Next-Level Marketing with Perry Belcher

Today I am joined by somebody who’s not only a massive hero of mine, he’s one of my mentors,  and somebody I’m privileged enough to be able to call when I need help. I’m telling you now that this man single-handedly changed my entire view of business and did so every time I see him, the one and only Perry Belcher!

Adam: How did you get your start in this crazy world of business? And why is it that you are one of the most cutting edge, amazing business marketers, and yet you are the one that has the least bad reputation…

Perry: I don’t know. I kind of got a theory, if we get time I’ll talk to you about that. But I started out growing up with my mom who was a single mom and she had literally the shittiest job in the world. She changed beds in a nursing home and we were very poor.

I grew up in a housing project and there was just something about me that was different. I was wired differently than the rest of my family, and the rest of my friends, and I think I know why now like I said. I didn’t really ever have a lot of goals and I still don’t.

I just knew I didn’t want to be poor because I watched my mom suffer brutally from poverty and I was sure by the time I was probably eight years old, I didn’t care what I did or what I had to do. I wasn’t going to be poor.

I’m watching this new video series now, Billy the Kid, and it’s amazing because his dad died early and his mom was very poor and he robbed banks because he wasn’t going to be poor. He didn’t want to rob banks.

But anyway, I just started hustling and doing stuff. I got kicked out of school when I was 13 years old for selling stuff to the other kids in junior high school. Jewelry, if you can believe that, I couldn’t even buy a beer yet.

I quit school two weeks before graduation when they weren’t going to let me walk with my class because I’d missed so many days out selling stuff. I got into a debate with the principal of the high school and it turned out I made three times more money than she did that year.

So, I didn’t feel like I was missing a lot there. College was a little bit weird and wasn’t for me. So I just went out and started hustling like crazy, and I think if anything else, I’m just too stupid to know when to quit. You know, I’ve fallen off the horse a lot.

I mean, I’ve had some big falls off the horse, and whatever, the next day I get up, get back on and do my voodoo that I do.

What does Perry Belcher do now?

Adam: What are you doing now? I know for a while you did this weird event, and then you’re on a mission to acquire a number of specific strategic companies. I know you’ve recently been talking a lot about the service industry, well, not the service industry, but yeah.

Perry:  I’ve got four primary companies that I own and I really wish I had zero. I’m on a mission to give more, and I’m doing the opposite of what everybody else is doing. I think I’m not a great business operator, to be Frank.

I have to have a good operational partner to be successful, so I got partners in everything. I own a company called Scale Wind that’s growing like a weed. It’s a managed outsource company, so we manage outsourced teams for other people.

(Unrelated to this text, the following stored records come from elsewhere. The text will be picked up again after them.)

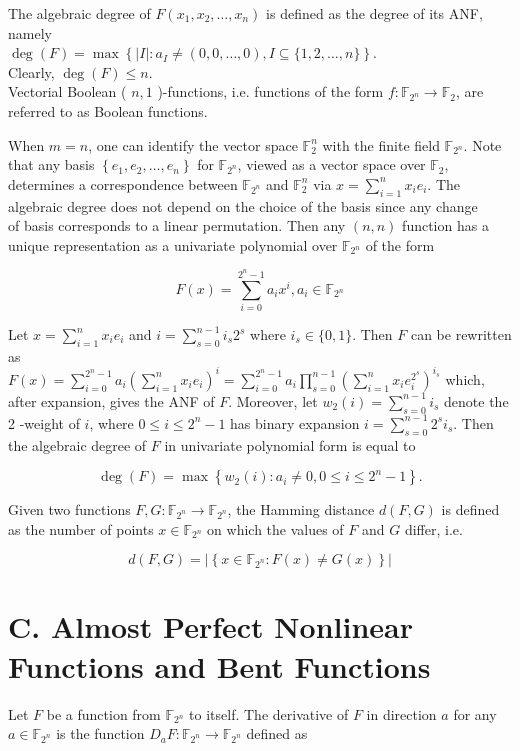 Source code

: \documentclass[10pt]{article}
\begin{document}
The algebraic degree of $F\left(x_{1}, x_{2}, \ldots, x_{n}\right)$ is defined as the degree of its ANF, namely\\
$\operatorname{deg}(F)=\max \left\{|I|: a_{I} \neq(0,0, \ldots, 0), I \subseteq\{1,2, \ldots, n\}\right\}$.\\
Clearly, $\operatorname{deg}(F) \leq n$.\\
Vectorial Boolean ( $n, 1$ )-functions, i.e. functions of the form $f: \mathbb{F}_{2^{n}} \rightarrow \mathbb{F}_{2}$, are referred to as Boolean functions.

When $m=n$, one can identify the vector space $\mathbb{F}_{2}^{n}$ with the finite field $\mathbb{F}_{2^{n}}$. Note that any basis $\left\{e_{1}, e_{2}, \ldots, e_{n}\right\}$ for $\mathbb{F}_{2^{n}}$, viewed as a vector space over $\mathbb{F}_{2}$, determines a correspondence between $\mathbb{F}_{2^{n}}$ and $\mathbb{F}_{2}^{n}$ via $x=\sum_{i=1}^{n} x_{i} e_{i}$. The algebraic degree does not depend on the choice of the basis since any change\\
of basis corresponds to a linear permutation. Then any $(n, n)$ function has a unique representation as a univariate polynomial over $\mathbb{F}_{2^{n}}$ of the form

$$
F(x)=\sum_{i=0}^{2^{n}-1} a_{i} x^{i}, a_{i} \in \mathbb{F}_{2^{n}}
$$

Let $x=\sum_{i=1}^{n} x_{i} e_{i}$ and $i=\sum_{s=0}^{n-1} i_{s} 2^{s}$ where $i_{s} \in\{0,1\}$. Then $F$ can be rewritten as\\
$F(x)=\sum_{i=0}^{2^{n}-1} a_{i}\left(\sum_{i=1}^{n} x_{i} e_{i}\right)^{i}=\sum_{i=0}^{2^{n}-1} a_{i} \prod_{s=0}^{n-1}\left(\sum_{i=1}^{n} x_{i} e_{i}^{2^{s}}\right)^{i_{s}}$ which, after expansion, gives the ANF of $F$. Moreover, let $w_{2}(i)=\sum_{s=0}^{n-1} i_{s}$ denote the 2 -weight of $i$, where $0 \leq i \leq 2^{n}-1$ has binary expansion $i=\sum_{s=0}^{n-1} 2^{s} i_{s}$. Then the algebraic degree of $F$ in univariate polynomial form is equal to

$$
\operatorname{deg}(F)=\max \left\{w_{2}(i): a_{i} \neq 0,0 \leq i \leq 2^{n}-1\right\} .
$$

Given two functions $F, G: \mathbb{F}_{2^{n}} \rightarrow \mathbb{F}_{2^{n}}$, the Hamming distance $d(F, G)$ is defined as the number of points $x \in \mathbb{F}_{2^{n}}$ on which the values of $F$ and $G$ differ, i.e.

$$
d(F, G)=\left|\left\{x \in \mathbb{F}_{2^{n}}: F(x) \neq G(x)\right\}\right|
$$

\section*{C. Almost Perfect Nonlinear Functions and Bent Functions}
Let $F$ be a function from $\mathbb{F}_{2^{n}}$ to itself. The derivative of $F$ in direction $a$ for any $a \in \mathbb{F}_{2^{n}}$ is the function $D_{a} F: \mathbb{F}_{2^{n}} \rightarrow \mathbb{F}_{2^{n}}$ defined as
\end{document}
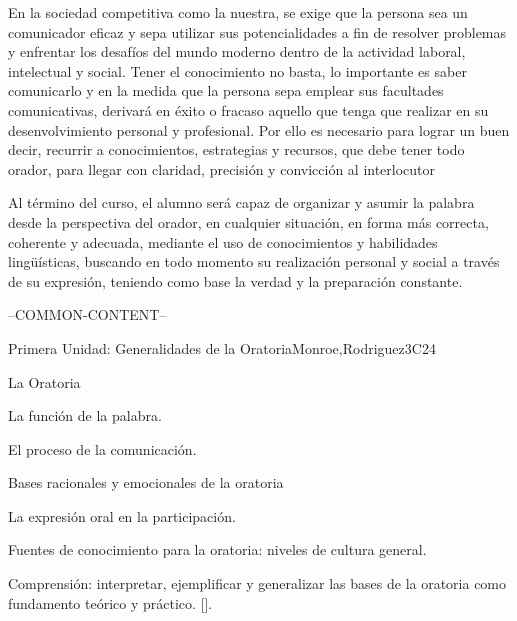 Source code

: \begin{syllabus}


\begin{justification}
En la sociedad competitiva como la nuestra,  se exige que la persona sea un comunicador eficaz y  sepa utilizar sus potencialidades a fin de resolver problemas y enfrentar los desafíos del mundo moderno dentro de la actividad laboral, intelectual y social. Tener el conocimiento no basta, lo importante es saber comunicarlo y en la medida que la persona sepa emplear sus facultades comunicativas, derivará en éxito o fracaso aquello que tenga que realizar en su desenvolvimiento personal y profesional. Por ello es necesario para lograr un buen decir, recurrir a conocimientos, estrategias y recursos, que debe tener todo orador, para llegar con claridad, precisión y convicción al interlocutor
\end{justification}

\begin{goals}
\item Al término del curso, el alumno será capaz de organizar y asumir la palabra desde la perspectiva del orador, en cualquier situación, en forma más correcta, coherente  y adecuada, mediante el uso de conocimientos y habilidades lingüísticas, buscando en todo momento su realización personal y social  a través de su expresión, teniendo como base  la verdad y la preparación constante.
\end{goals}

--COMMON-CONTENT--

\begin{unit}{}{Primera Unidad: Generalidades de la Oratoria}{Monroe,Rodriguez}{3}{C24}
\begin{topics}
	\item La Oratoria
	\item La función de la palabra.
	\item El proceso de la comunicación.
	\item Bases racionales y emocionales de la oratoria
		\begin{subtopics}
			\item La expresión oral en la participación.
		\end{subtopics}

	\item Fuentes de conocimiento para la oratoria: niveles de cultura general.
\end{topics}
\begin{learningoutcomes}
	\item Comprensión:  interpretar, ejemplificar y generalizar las bases de la oratoria como fundamento teórico  y  práctico. [\Usage].
\end{learningoutcomes}
\end{unit}


\end{syllabus}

We recruit and manage those teams and that business is doing great since nobody will go to work. I’ve got the media companies that I think I’m going to sell I think I’m going to sell the media companies and move away from that lower ticket business.

I’m back into teaching, I’m doing those events, I’m doing some higher dollar workshops, I’m doing some higher ticket stuff for really qualified people that already have great cash flow. My sweet spot’s a $2 million to $3 million company and driving that company to $10 to $20 million in 24 months, that’s what I like doing.

I’ve got six of those deals now, I want eight. I only ever want eight and I’ve got six and two of them have already doubled, one of them tripled since I got involved with them. That’s the stuff that turns me on. 

I’ve got a manufacturing company that I like. I’ve got a startup in the software space. It’s a little different, but we’re buying old pieces of software and rebuilding them in new technology, making something that people already like and need to work better.

I got about a 25-minute attention span if I try real hard, so I have to be doing something else 10 minutes later, and that’s kind of what I do. I got a small group of people that I mentor and I only work with people for the most. I made a policy where I wasn’t going to do any more advisory unless I was a partner and I’ve kind of gotten away from that.

I’m doing more advisory now because there are some people that I don’t want to be in business with, but they can use the help and I can do a different kind of deal, some sort of reverse share deal or something. And those are since I started, I probably turned down $2 million worth of fees last year. 

What is Perry Belcher’s superpower?

Adam: All right. So what’s your superpower, Perry? Because you got a 25-minute attention span, that’s not it. 

Perry: Yeah, I think that’s not it at all. I got a 25-minute attention span but I’m insanely curious. I’m never satisfied, which is a blessing and a curse. I’ve learned a lot about myself last year based on that one big “aha”, I’m just never satisfied with anything, and you have to learn how to live with that or it’ll drive you crazy.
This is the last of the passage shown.